Medicine doctor working with laptop showing IT services disruption for health insurers

IT Services Giant Bitmarck Suffered a Cyber Attack Disrupting Health Insurers’ Operations

German health insurers’ IT services provider Bitmarck Technik GmbH has shut down internal and customer-facing applications after suffering a cyber attack.

The company said it took customer and internal systems offline in a controlled manner after its early warning systems detected an attack.

Bitmarck hired external security experts to process the incident and notified relevant law enforcement and regulatory authorities.

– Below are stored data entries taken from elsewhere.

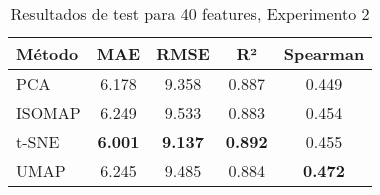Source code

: \begin{table}[h]
\centering
\begin{tabular}{lcccc}
\toprule
\textbf{Método} & \textbf{MAE} & \textbf{RMSE} & \textbf{R²} & \textbf{Spearman} \\
\midrule
PCA & 6.178 & 9.358 & 0.887 & 0.449 \\
ISOMAP & 6.249 & 9.533 & 0.883 & 0.454 \\
t-SNE & \textbf{6.001} & \textbf{9.137} & \textbf{0.892} & 0.455 \\
UMAP & 6.245 & 9.485 & 0.884 & \textbf{0.472} \\
\bottomrule
\end{tabular}
\caption{Resultados de test para 40 features, Experimento 2}
\label{tab:test_results_40feat_exp2}
\end{table}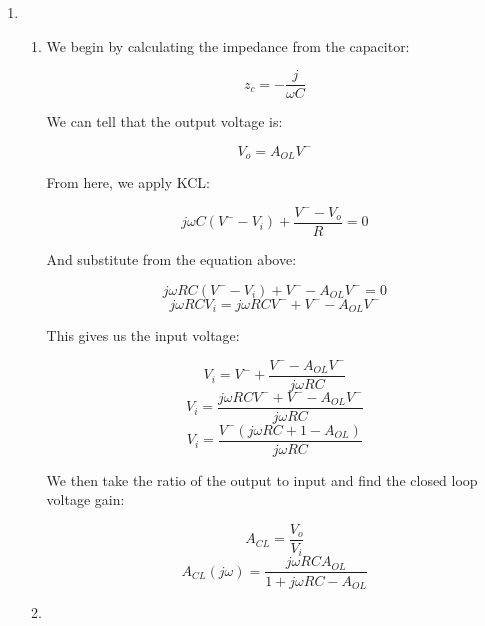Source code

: \begin{enumerate}
\begin{enumerate}
        $$v_o-25(I_s-I)-10^{11}I=0$$
        $$v_o=25I_s-10^{11}I$$
        $$v_o=9.975\cdot10^{10}I$$

        Therefore, we may say that:

        $$\boxed{\frac{v_o}{V_s}\approx -10001}$$

        We can tell that the finite gain is approximately one-tenth of the ideal op-amp gain.

      \item 

        To find the impedance, we can use our equations from part (a) to write:

        $$Z_{in}=\frac{}$$

      \item 

    \end{enumerate}

  \item

    \begin{enumerate}

      \item 

        We begin by calculating the impedance from the capacitor:

        $$z_c=-\frac{j}{\omega C}$$

        We can tell that the output voltage is:

        $$V_o=A_{OL}V^{-}$$

        From here, we apply KCL:

        $$j\omega C(V^{-}-V_i)+\frac{V^{-}-V_o}{R}=0$$

        And substitute from the equation above:

        $$j\omega RC(V^{-}-V_i)+V^{-}-A_{OL}V^{-}=0$$
        $$j\omega RCV_i=j\omega RCV^{-}+V^{-}-A_{OL}V^{-}$$

        This gives us the input voltage:

        $$V_i=V^{-}+\frac{V^{-}-A_{OL}V^{-}}{j\omega RC}$$
        $$V_i=\frac{j\omega RCV^{-}+V^{-}-A_{OL}V^{-}}{j\omega RC}$$
        $$V_i=\frac{V^{-}(j\omega RC+1-A_{OL})}{j\omega RC}$$

        We then take the ratio of the output to input and find the closed loop voltage gain:

        $$A_{CL}=\frac{V_o}{V_i}$$
        $$\boxed{A_{CL}(j\omega)=\frac{j\omega RCA_{OL}}{1+j\omega RC-A_{OL}}}$$

      \item 


\end{enumerate}
\end{enumerate}
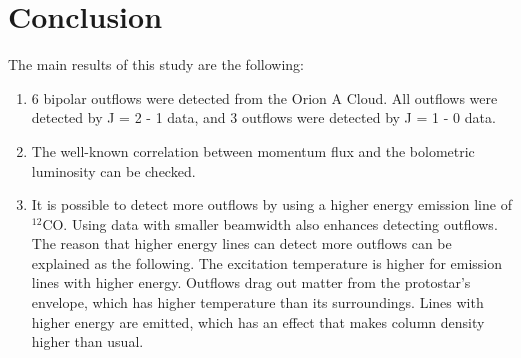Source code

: \documentclass[twoside,11pt]{gshs_thesis}
\begin{document}
\section{Conclusion}
The main results of this study are the following:
\begin{enumerate}
	\item 6 bipolar outflows were detected from the Orion A Cloud. All outflows were detected by J = 2 - 1 data, and 3 outflows were detected by J = 1 - 0 data.\\
	
	\item The well-known correlation between momentum flux and the bolometric luminosity can be checked. \\
	
	\item It is possible to detect more outflows by using a higher energy emission line of $^{12}$CO. Using data with smaller beamwidth also enhances detecting outflows. The reason that higher energy lines can detect more outflows can be explained as the following. The excitation temperature is higher for emission lines with higher energy. Outflows drag out matter from the protostar's envelope, which has higher temperature than its surroundings. Lines with higher energy are emitted, which has an effect that makes column density higher than usual.\\
	
\end{enumerate}


\clearpage  %
\appendix
\renewcommand{\thesection}{\Alph{section}} %
\renewcommand{\thesubsection}{\arabic{subsection}}
\renewcommand{\thesubsubsection}{\arabic{subsubsection}}
\renewcommand{\theequation}{\thesection.\arabic{equation}} %
\renewcommand{\thefigure}{\thesection-\arabic{figure}} %
\renewcommand{\thetable}{\thesection-\arabic{table}} %
\setcounter{equation}{0} %
\setcounter{figure}{0} %
\setcounter{table}{0} %
\end{document}
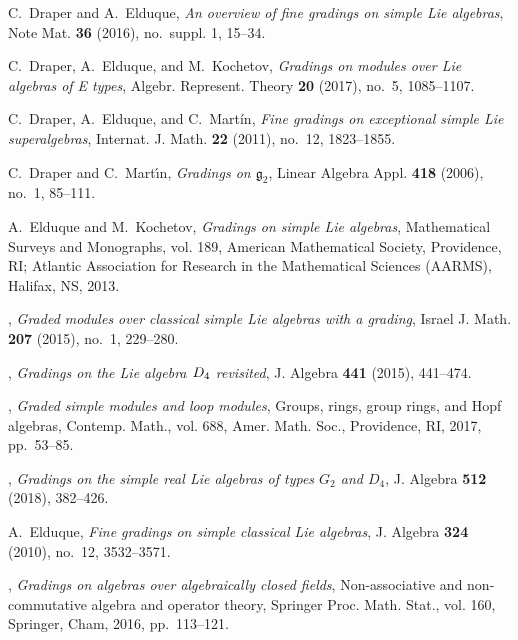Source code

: \documentclass[12pt]{pdfathesis}
\begin{document}
\begin{thebibliography}{BHDSK17}
C.~Draper and A.~Elduque, \emph{An overview of fine gradings on simple {L}ie
  algebras}, Note Mat. \textbf{36} (2016), no.~suppl. 1, 15--34. 

C.~Draper, A.~Elduque, and M.~Kochetov, \emph{Gradings on modules over {L}ie
  algebras of {E} types}, Algebr. Represent. Theory \textbf{20} (2017), no.~5,
  1085--1107. 

C.~Draper, A.~Elduque, and C.~Mart{\'i}n, \emph{Fine gradings on exceptional
  simple {L}ie superalgebras}, Internat. J. Math. \textbf{22} (2011), no.~12,
  1823--1855. 

C.~Draper and C.~Mart\'{\i}n, \emph{Gradings on {${\mathfrak g}_2$}}, Linear
  Algebra Appl. \textbf{418} (2006), no.~1, 85--111. 

A.~Elduque and M.~Kochetov, \emph{Gradings on simple {L}ie algebras},
  Mathematical Surveys and Monographs, vol. 189, American Mathematical Society,
  Providence, RI; Atlantic Association for Research in the Mathematical
  Sciences (AARMS), Halifax, NS, 2013. 

\bysame, \emph{Graded modules over classical simple {L}ie algebras with a
  grading}, Israel J. Math. \textbf{207} (2015), no.~1, 229--280. 

\bysame, \emph{Gradings on the {L}ie algebra {$D\sb 4$} revisited}, J. Algebra
  \textbf{441} (2015), 441--474. 

\bysame, \emph{Graded simple modules and loop modules}, Groups, rings, group
  rings, and {H}opf algebras, Contemp. Math., vol. 688, Amer. Math. Soc.,
  Providence, RI, 2017, pp.~53--85. 

\bysame, \emph{Gradings on the simple real {L}ie algebras of types {$G_2$} and
  {$D_4$}}, J. Algebra \textbf{512} (2018), 382--426. 

A.~Elduque, \emph{Fine gradings on simple classical {L}ie algebras}, J. Algebra
  \textbf{324} (2010), no.~12, 3532--3571. 

\bysame, \emph{Gradings on algebras over algebraically closed fields},
  Non-associative and non-commutative algebra and operator theory, Springer
  Proc. Math. Stat., vol. 160, Springer, Cham, 2016, pp.~113--121. 


\end{thebibliography}
\end{document}
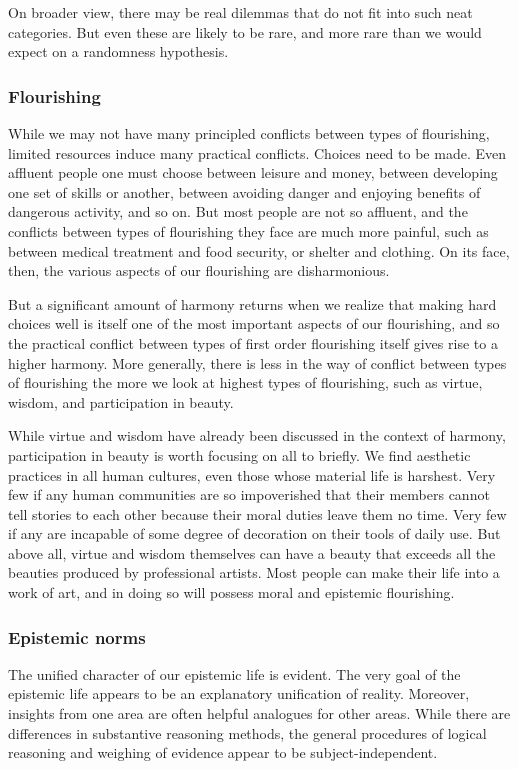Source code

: On broader view, there may be real dilemmas that do not fit into such neat categories. But even these are likely to be 
rare, and more rare than we would expect on a randomness hypothesis.

\subsubsection{Flourishing}
While we may not have many principled conflicts between types of flourishing, limited resources induce many 
practical conflicts. Choices need to be made.
Even affluent people one must choose between leisure and money, between developing one set of skills or another, 
between avoiding danger and enjoying benefits of dangerous activity, and so on. But most people are not so affluent,
and the conflicts between types of flourishing they face are much more painful, such as between medical treatment and food security, or shelter and clothing. On its face, then, the various aspects of our flourishing are disharmonious. 

But a significant amount of harmony returns when we realize that making hard choices well is itself one of the most 
important aspects of our flourishing, and so the practical conflict between types of first order flourishing itself gives rise
to a higher harmony. More generally, there is less in the way of conflict between types of flourishing the more we look 
at highest types of flourishing, such as virtue, wisdom, and participation in beauty. 

While virtue and wisdom have already been discussed in the context of harmony, participation in beauty is worth focusing
on all to briefly. We find aesthetic practices in all human cultures, even those whose material life is harshest. Very 
few if any human communities are so impoverished that their members cannot tell stories to each other because their moral
duties leave them no time. Very few if any are incapable of some degree of decoration on their tools of daily use. But
above all, virtue and wisdom themselves can have a beauty that exceeds all the beauties produced by professional artists.
Most people can make their life into a work of art, and in doing so will possess moral and epistemic flourishing.

\subsubsection{Epistemic norms}
The unified character of our epistemic life is evident. The very goal of the epistemic life appears to be an explanatory unification of reality. Moreover, insights from one area are often helpful analogues for other areas. While there are differences in 
substantive reasoning methods, the general procedures of logical reasoning and weighing of evidence appear to be 
subject-independent.

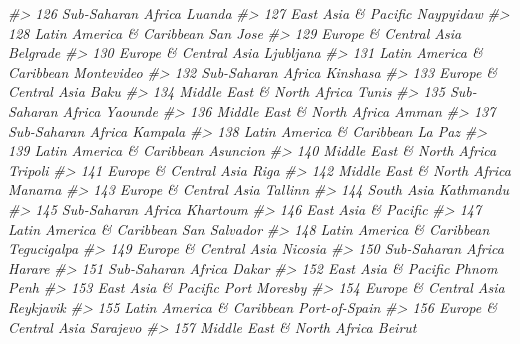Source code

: \documentclass[
  xelatex, ja=standard]{bxjsbook}
\newenvironment{Shaded}{\begin{snugshade}}{\end{snugshade}}
\newcommand{\CommentTok}[1]{\textcolor[rgb]{0.56,0.35,0.01}{\textit{#1}}}
\theoremstyle{definition}
\theoremstyle{definition}
\theoremstyle{definition}
\theoremstyle{definition}
\theoremstyle{remark}
\begin{document}
\begin{Shaded}
\begin{Highlighting}[]
\CommentTok{\#\textgreater{} 126         Sub{-}Saharan Africa              Luanda}
\CommentTok{\#\textgreater{} 127        East Asia \& Pacific           Naypyidaw}
\CommentTok{\#\textgreater{} 128  Latin America \& Caribbean            San Jose}
\CommentTok{\#\textgreater{} 129      Europe \& Central Asia            Belgrade}
\CommentTok{\#\textgreater{} 130      Europe \& Central Asia           Ljubljana}
\CommentTok{\#\textgreater{} 131  Latin America \& Caribbean          Montevideo}
\CommentTok{\#\textgreater{} 132         Sub{-}Saharan Africa            Kinshasa}
\CommentTok{\#\textgreater{} 133      Europe \& Central Asia                Baku}
\CommentTok{\#\textgreater{} 134 Middle East \& North Africa               Tunis}
\CommentTok{\#\textgreater{} 135         Sub{-}Saharan Africa             Yaounde}
\CommentTok{\#\textgreater{} 136 Middle East \& North Africa               Amman}
\CommentTok{\#\textgreater{} 137         Sub{-}Saharan Africa             Kampala}
\CommentTok{\#\textgreater{} 138  Latin America \& Caribbean              La Paz}
\CommentTok{\#\textgreater{} 139  Latin America \& Caribbean            Asuncion}
\CommentTok{\#\textgreater{} 140 Middle East \& North Africa             Tripoli}
\CommentTok{\#\textgreater{} 141      Europe \& Central Asia                Riga}
\CommentTok{\#\textgreater{} 142 Middle East \& North Africa              Manama}
\CommentTok{\#\textgreater{} 143      Europe \& Central Asia             Tallinn}
\CommentTok{\#\textgreater{} 144                 South Asia           Kathmandu}
\CommentTok{\#\textgreater{} 145         Sub{-}Saharan Africa            Khartoum}
\CommentTok{\#\textgreater{} 146        East Asia \& Pacific                    }
\CommentTok{\#\textgreater{} 147  Latin America \& Caribbean        San Salvador}
\CommentTok{\#\textgreater{} 148  Latin America \& Caribbean         Tegucigalpa}
\CommentTok{\#\textgreater{} 149      Europe \& Central Asia             Nicosia}
\CommentTok{\#\textgreater{} 150         Sub{-}Saharan Africa              Harare}
\CommentTok{\#\textgreater{} 151         Sub{-}Saharan Africa               Dakar}
\CommentTok{\#\textgreater{} 152        East Asia \& Pacific          Phnom Penh}
\CommentTok{\#\textgreater{} 153        East Asia \& Pacific        Port Moresby}
\CommentTok{\#\textgreater{} 154      Europe \& Central Asia           Reykjavik}
\CommentTok{\#\textgreater{} 155  Latin America \& Caribbean       Port{-}of{-}Spain}
\CommentTok{\#\textgreater{} 156      Europe \& Central Asia            Sarajevo}
\CommentTok{\#\textgreater{} 157 Middle East \& North Africa              Beirut}

\end{Highlighting}
\end{Shaded}
\end{document}
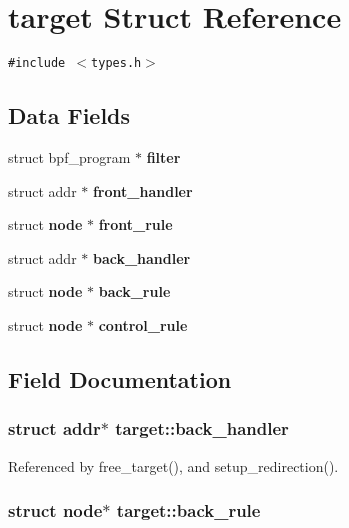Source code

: \section{target Struct Reference}
\label{structtarget}
{\tt \#include $<$types.h$>$}

\subsection*{Data Fields}
\begin{CompactItemize}
\item 
struct bpf\_\-program $\ast$ {\bf filter}
\item 
struct addr $\ast$ {\bf front\_\-handler}
\item 
struct {\bf node} $\ast$ {\bf front\_\-rule}
\item 
struct addr $\ast$ {\bf back\_\-handler}
\item 
struct {\bf node} $\ast$ {\bf back\_\-rule}
\item 
struct {\bf node} $\ast$ {\bf control\_\-rule}
\end{CompactItemize}


\subsection{Field Documentation}
\subsubsection[{back\_\-handler}]{\setlength{\rightskip}{0pt plus 5cm}struct addr$\ast$ {\bf target::back\_\-handler}\hspace{0.3cm}{\tt  [read]}}\label{structtarget_942cbbe9f85bfe7305ac31e4ac534b1f}




Referenced by free\_\-target(), and setup\_\-redirection().
\subsubsection[{back\_\-rule}]{\setlength{\rightskip}{0pt plus 5cm}struct {\bf node}$\ast$ {\bf target::back\_\-rule}\hspace{0.3cm}{\tt  [read]}}\label{structtarget_b91ae0f849710e1f3f714a164197b422}




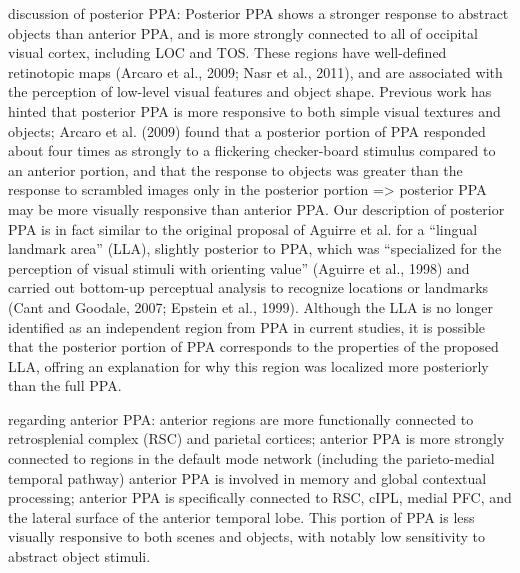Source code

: \documentclass[english]{article}
\begin{document}
\citep{baldassano2013differential} discussion of posterior PPA: Posterior PPA
shows a stronger response to abstract objects than anterior PPA, and is more
strongly connected to all of occipital visual cortex, including LOC and TOS.
%
These regions have well-defined retinotopic maps (Arcaro et al., 2009; Nasr et
al., 2011), and are associated with the perception of low-level visual features
and object shape.
%
Previous work has hinted that posterior PPA is more responsive to both simple
visual textures and objects; Arcaro et al. (2009) found that a posterior portion
of PPA responded about four times as strongly to a flickering checker-board
stimulus compared to an anterior portion, and that the response to objects was
greater than the response to scrambled images only in the posterior portion =>
posterior PPA may be more visually responsive than anterior PPA.
%
Our description of posterior PPA is in fact similar to the original proposal of
Aguirre et al. for a “lingual landmark area” (LLA), slightly posterior to PPA,
which was “specialized for the perception of visual stimuli with orienting
value” (Aguirre et al., 1998) and carried out bottom-up perceptual analysis to
recognize locations or landmarks (Cant and Goodale, 2007; Epstein et al., 1999).
%
Although the LLA is no longer identified as an independent region from PPA in
current studies, it is possible that the posterior portion of PPA corresponds to
the properties of the proposed LLA, offring an explanation for why this region
was localized more posteriorly than the full PPA.

\citep{baldassano2013differential} regarding anterior PPA: anterior regions are
more functionally connected to retrosplenial complex (RSC) and parietal
cortices; anterior PPA is more strongly connected to regions in the default mode
network (including the parieto-medial temporal pathway)
%
anterior PPA is involved in memory and global contextual processing; anterior
PPA is specifically connected to RSC, cIPL, medial PFC, and the lateral surface
of the anterior temporal lobe.
%
This portion of PPA is less visually responsive
to both scenes and objects, with notably low sensitivity to abstract object
stimuli.
\end{document}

Although it would immediately restore some limited services, Bitmarck warned customers to expect long delays because it prioritized security over speed, given the nature of the attack.

Bitmarck warns of extended disruption of IT services

Although Bitmarck was gradually providing IT services for statutory health insurance companies and some customers were “hardly affected,” the company anticipated “considerable restrictions in day-to-day business for the foreseeable future.”

“This is due to the fact that in some cases entire BITMARCK data centers were taken offline, individual services may have to be shut down again, and the restarting of individual services is associated with renewed temporary service failures,” the company said.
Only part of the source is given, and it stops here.